Musharraf ogłosił też zakaz działalności dwóch partii
muzułmańskich radykałów - sunnickiej Sipah-i-Sahaba oraz rywalizującej z nią szyickiej Tehrik-i-Jafria Pakistan .
Indie żądały od Pakistanu by ten zaprzestał tak zwanego terroryzmu granicznego - chodzi o teren graniczny przy spornej prowincji Kaszmir. Przenikali tam islamscy ekstremiści nie zgadzający się z indyjska kontrolą w prowincji.

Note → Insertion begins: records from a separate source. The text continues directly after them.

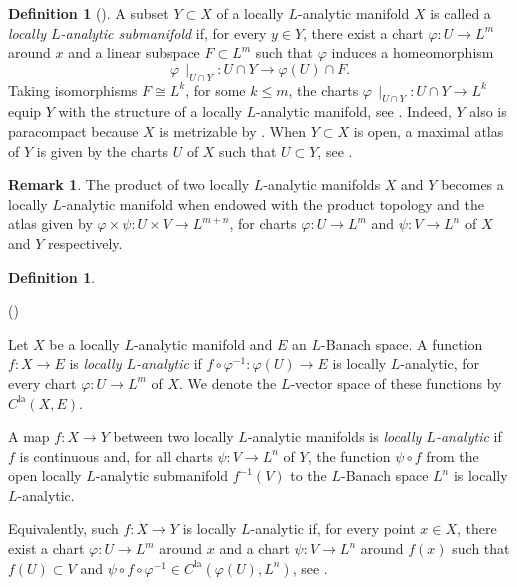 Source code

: \documentclass[a4paper, reqno, 10pt]{amsart}
\theoremstyle{definition}
\newtheorem{definition}[theorem]{Definition}
\newtheorem{remark}[theorem]{Remark}
\newenvironment{altenumerate}
	{\begin{list}
		{\textup{(\theenumi)} }
		{\usecounter{enumi}
			\setlength{\labelwidth}{0pt}
			\setlength{\labelsep}{0pt}
			\setlength{\leftmargin}{0pt}
			\setlength{\itemsep}{0pt}
			\setlength{\topsep}{0pt}
		\renewcommand{\theenumi}{\roman{enumi}}
		}}
	{\end{list}}
\numberwithin{equation}{section}
\newcommand{\la}{{\mathrm{la}}}
\newcommand{\lra}{\longrightarrow}
\newcommand{\ra}{\rightarrow}
\newcommand{\res}[1]{{\!\,\mid_{#1}}}
\begin{document}
\begin{definition}[{\cite[5.8.3]{Bourbaki07VarDiffAnFasciDeResult}}]\label{Def 1 - Submanifolds}
	A subset $Y \subset X$ of a locally $L$-analytic manifold $X$ is called a \textit{locally $L$-analytic submanifold} if, for every $y\in Y$, there exist a chart $\varphi \colon U \ra L^m$ around $x$ and a linear subspace $F \subset L^m$ such that $\varphi$ induces a homeomorphism 
	\begin{equation*}
		\varphi\res{U\cap Y} \colon U \cap Y \lra \varphi(U) \cap F.
	\end{equation*}
	Taking isomorphisms $F \cong L^k$, for some $k\leq m$, the charts $\varphi\res{U\cap Y} \colon U \cap Y \ra L^k$ equip $Y$ with the structure of a locally $L$-analytic manifold, see \cite[5.8.1]{Bourbaki07VarDiffAnFasciDeResult}.
	Indeed, $Y$ also is paracompact because $X$ is metrizable by \cite[Prop.\ 8.7]{Schneider11pAdicLieGrps}.
	When $Y \subset X$ is open, a maximal atlas of $Y$ is given by the charts $U$ of $X$ such that $U \subset Y$, see \cite[p.\ 48]{Schneider11pAdicLieGrps}.
\end{definition}



\begin{remark}
	The product of two locally $L$-analytic manifolds $X$ and $Y$ becomes a locally $L$-analytic manifold when endowed with the product topology and the atlas given by $\varphi \times \psi \colon U \times V \ra L^{m+n}$, for charts $\varphi\colon U \ra L^m$ and $\psi \colon V \ra L^n$ of $X$ and $Y$ respectively.
\end{remark}




\begin{definition}\label{Def 1 - Locally analytic maps between locally analytic manifolds}
	\begin{altenumerate}
		\item
		Let $X$ be a locally $L$-analytic manifold and $E$ an $L$-Banach space.
		A function $f\colon X \ra E$ is \textit{locally $L$-analytic} if $f\circ \varphi^{-1}\colon \varphi(U)\ra E$ is locally $L$-analytic, for every chart $\varphi\colon U \ra L^m$ of $X$.
		We denote the $L$-vector space of these functions by $C^\la(X,E)$.
		\item
		A map $f\colon X \ra Y$ between two locally $L$-analytic manifolds is \textit{locally $L$-analytic} if $f$ is continuous and, for all charts $\psi\colon V \ra L^n$ of $Y$, the function $\psi\circ f$ from the open locally $L$-analytic submanifold $f^{-1}(V)$ to the $L$-Banach space $L^n$ is locally $L$-analytic.
		
		Equivalently, such $f\colon X \ra Y$ is locally $L$-analytic if, for every point $x\in X$, there exist a chart $\varphi \colon U \ra L^m$ around $x$ and a chart $\psi \colon V \ra L^n$ around $f(x)$ such that $f(U) \subset V$ and $\psi \circ f \circ \varphi^{-1} \in C^\la(\varphi(U),L^n)$, see \cite[Lemma 8.3]{Schneider11pAdicLieGrps}.
	\end{altenumerate}
\end{definition}
\end{document}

Musharraf powiedział, że zamierza zwalczać ekstremizm w łonie pakistańskiego społeczeństwa i że Pakistan będzie dalej wspierał moralnie sprawę Kaszmiru. Podkreślił, że problem Kaszmiru można rozwiązać za pomoca dialogu , zgodnie z wolą ludzi tam mieszkajacych i rezolucją ONZ. To wspólna odpowiedzialność Pakistanu i Indii - podkreślił.
Armia pakistańska jest gotowa do wszelkiej ewentualnej konfrontacji - mówił i ostrzegł każdego kto przekroczy granice Pakistanu, iż musi liczyć się z odwetem.